Part of me feels like the best way to review 22 Jump Street might be to simply copy and paste my write-up from 21 Jump Street with minimal alteration. They're essentially the same movie, after all, and most of the comments still stand.  So, yes, you know by now that 22 Jump Street is good. You've heard it, you've seen it, your friends keep recommending you check it out.  Because yes, it is awesome and yes, it is cramp-up-your-side funny.  And yes, once again, what's perhaps most remarkable about it it is isn't that it's tremendously successful as comedy, but that it's one of those rare cases where blatant repetition benefits the final product.  If 21 Jump Street was already a weird case of film industry recycling cause gone right, 22 Jump Street takes the formula and purifies it into one of the most smartest pieces of meta-narrative in recent cinematic memory.  So, Jenko (Channing Tatum) and Schmidt (Jonah Hill) return, this time with even more consistent jokes.



It seems a bit counter-intuitive to praise a film for literally duplicating the outline of its original.

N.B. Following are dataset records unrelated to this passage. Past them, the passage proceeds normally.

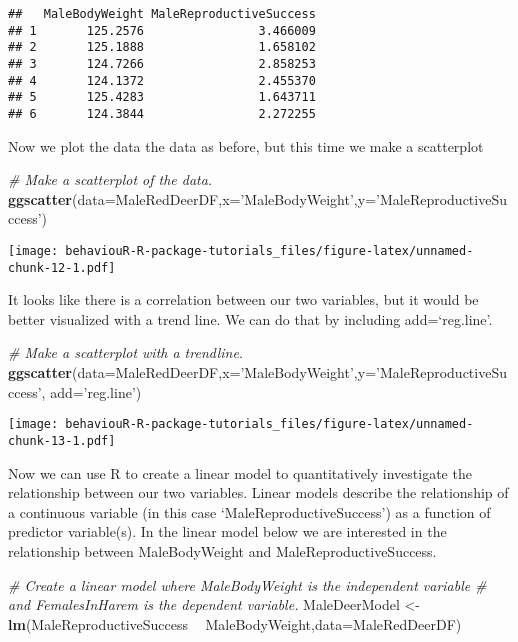 \documentclass[]{book}
\newenvironment{Shaded}{\begin{snugshade}}{\end{snugshade}}
\newcommand{\CommentTok}[1]{\textcolor[rgb]{0.56,0.35,0.01}{\textit{#1}}}
\newcommand{\DataTypeTok}[1]{\textcolor[rgb]{0.13,0.29,0.53}{#1}}
\newcommand{\KeywordTok}[1]{\textcolor[rgb]{0.13,0.29,0.53}{\textbf{#1}}}
\newcommand{\NormalTok}[1]{#1}
\newcommand{\OperatorTok}[1]{\textcolor[rgb]{0.81,0.36,0.00}{\textbf{#1}}}
\newcommand{\StringTok}[1]{\textcolor[rgb]{0.31,0.60,0.02}{#1}}
\begin{document}
\begin{verbatim}
##   MaleBodyWeight MaleReproductiveSuccess
## 1       125.2576                3.466009
## 2       125.1888                1.658102
## 3       124.7266                2.858253
## 4       124.1372                2.455370
## 5       125.4283                1.643711
## 6       124.3844                2.272255
\end{verbatim}

Now we plot the data the data as before, but this time we make a scatterplot

\begin{Shaded}
\begin{Highlighting}[]
\CommentTok{# Make a scatterplot of the data.}
\KeywordTok{ggscatter}\NormalTok{(}\DataTypeTok{data=}\NormalTok{MaleRedDeerDF,}\DataTypeTok{x=}\StringTok{'MaleBodyWeight'}\NormalTok{,}\DataTypeTok{y=}\StringTok{'MaleReproductiveSuccess'}\NormalTok{)}
\end{Highlighting}
\end{Shaded}

\texttt{[image: behaviouR-R-package-tutorials\_files/figure-latex/unnamed-chunk-12-1.pdf]}

It looks like there is a correlation between our two variables, but it would be better visualized with a trend line. We can do that by including add=`reg.line'.

\begin{Shaded}
\begin{Highlighting}[]
\CommentTok{# Make a scatterplot with a trendline.}
\KeywordTok{ggscatter}\NormalTok{(}\DataTypeTok{data=}\NormalTok{MaleRedDeerDF,}\DataTypeTok{x=}\StringTok{'MaleBodyWeight'}\NormalTok{,}\DataTypeTok{y=}\StringTok{'MaleReproductiveSuccess'}\NormalTok{,}
          \DataTypeTok{add=}\StringTok{'reg.line'}\NormalTok{)}
\end{Highlighting}
\end{Shaded}

\texttt{[image: behaviouR-R-package-tutorials\_files/figure-latex/unnamed-chunk-13-1.pdf]}

Now we can use R to create a linear model to quantitatively investigate the relationship between our two variables. Linear models describe the relationship of a continuous variable (in this case `MaleReproductiveSuccess') as a function of predictor variable(s). In the linear model below we are interested in the relationship between MaleBodyWeight and MaleReproductiveSuccess.

\begin{Shaded}
\begin{Highlighting}[]
\CommentTok{# Create a linear model where MaleBodyWeight is the independent variable}
\CommentTok{# and FemalesInHarem is the dependent variable.}
\NormalTok{MaleDeerModel <-}\StringTok{ }\KeywordTok{lm}\NormalTok{(MaleReproductiveSuccess }\OperatorTok{~}\StringTok{ }\NormalTok{MaleBodyWeight,}\DataTypeTok{data=}\NormalTok{MaleRedDeerDF)}
\end{Highlighting}
\end{Shaded}
\end{document}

Most sequels attempt this, of course, and most fail because their plots read as studio attempts to cash in on a formula.  The Hangover franchise, for example, failed so completely in its follow-up films that it threatened the cult status of film one.  How many ways can we mar Ed Helms? How many times can we run into Ken Jeong? How many prostitutes can be solicited or drugs accidentally ingested?  The films attempt to set-up the same jokes and posture the characters in similar patterns, and on the surface 22 Jump Street makes many of the same edge moves. The sequel guidebook is followed to the letter: the ante is upped, the relationships developed in film one must be tested or often reversed, supporting characters will return unnecessarily, and gags that reference past events will occur in abundance.  Where series attempts like The Hangover (or any number of others) falter and descend into masturbatory laziness, 22 Jump Street succeeds pretty much for exactly these reasons:

1. It points directly towards its high potential for failure.
2. It addresses the fact that it is running through the same motions -- repeatedly -- as a conceit of the film.
3. It cleverly integrates both 1 & 2 (basic tenets of metafiction) seamlessly into the dialogue while maintaining the illusion of the fourth wall.
4. The elements that are altered work to confuse the characters exactly because they aren't identical (and the characters are otherwise not good policemen).
5. Those small changes then become a repeated source of comedy.
6. And finally, the actors actually seem to enjoy what they're doing.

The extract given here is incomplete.